Introduction

On the rainy evening of 2 April 1917, President Woodrow Wilson (1856-1924) addressed a joint session of Congress to request a declaration of war against Germany. A little over a month later, the President signed into law the Selective Service Act, which established a military draft. Wilson explained his confidence that every citizen desired to do his part to help win the war, but in the new total war of the 20th century, not all could go fight the Germans. Conscription offered the Wilson administration a way to manage the people’s contributions by retaining skilled workers in factories and weeding out the physically and mentally unfit from those who would don a military uniform. Some Americans, however, viewed the draft as an infringement upon their freedom to choose, since it forced men to join the military. Thus, not all Americans were willing to have the federal government manage their wartime participation, or even require that they participate.

Various groups, such as pacifists (religious or otherwise) and socialists, questioned America’s entrance into the war and its adoption of conscription. Fearing these groups’ power to persuade others and to wreak havoc on the machinery of mobilization, Congress passed the Espionage Act in June 1917. Legislators were especially concerned about protecting the fighting spirit of the nation’s young men and specifically decreed it to be unlawful to “cause disloyalty” or to “obstruct the draft.”[1]

Disloyalty, however, was often in the eye of the beholder.

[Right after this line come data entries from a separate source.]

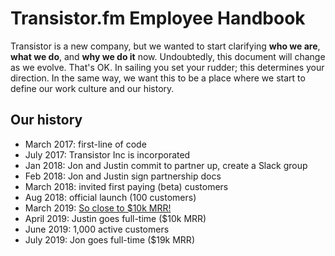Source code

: # Transistor.fm Employee Handbook

Transistor is a new company, but we wanted to start clarifying **who we are**, **what we do**, and **why we do it** now. Undoubtedly, this document will change as we evolve. That's OK. In sailing you set your rudder; this determines your direction. In the same way, we want this to be a place where we start to define our work culture and our history.

## Our history

- March 2017: first-line of code
- July 2017: Transistor Inc is incorporated
- Jan 2018: Jon and Justin commit to partner up, create a Slack group
- Feb 2018: Jon and Justin sign partnership docs
- March 2018: invited first paying (beta) customers
- Aug 2018: official launch (100 customers)
- March 2019: [So close to $10k MRR!](https://twitter.com/mijustin/status/1111417288664584195)
- April 2019: Justin goes full-time ($10k MRR)
- June 2019: 1,000 active customers
- July 2019: Jon goes full-time ($19k MRR)
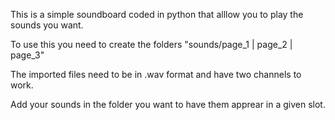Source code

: This is a simple soundboard coded in python that alllow you to play the sounds you want.

To use this you need to create the folders "sounds/page_1 | page_2 | page_3"

The imported files need to be in .wav format and have two channels to work.

Add your sounds in the folder you want to have them apprear in a given slot.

When socialists espoused a philosophy of international equality - that workers had no reason to kill each other - many in Congress, the Wilson administration, and governmental investigative organizations claimed they were being disloyal. When an unrecognized religion such as the International Bible Students Association claimed conscientious objection and preached against war, military and civil authorities declared them to be disloyal. In order to stop groups deemed disloyal from influencing draft-age men, military intelligence officers, Bureau of Intelligence agents, vigilante groups, and others investigated them, kept them under watch, broke into their offices, and seized their documents and literature - sometimes with warrants, sometimes without, sometimes openly but more often covertly. These efforts to squash dissent represented one of the most egregious attacks on civil liberties in the history of the United States.

Selective Service

The United States’ entrance into the First World War not only thrust Americans onto the world stage, but also tested some of their most fundamental constitutional beliefs. When the United States decided to manage its manpower resources through Selective Service, it encountered a form of opposition that would otherwise have remained on the fringes of the war effort: conscientious objection. Conscientious objectors came from all walks of life. They used religion, politics, or simply personal pacifism to justify their objections to participating in the war effort. Some men objected only to military service, but would participate in other forms of work that might aid the war. Others outright refused to assist in any area that might be perceived as part of the war effort.[2]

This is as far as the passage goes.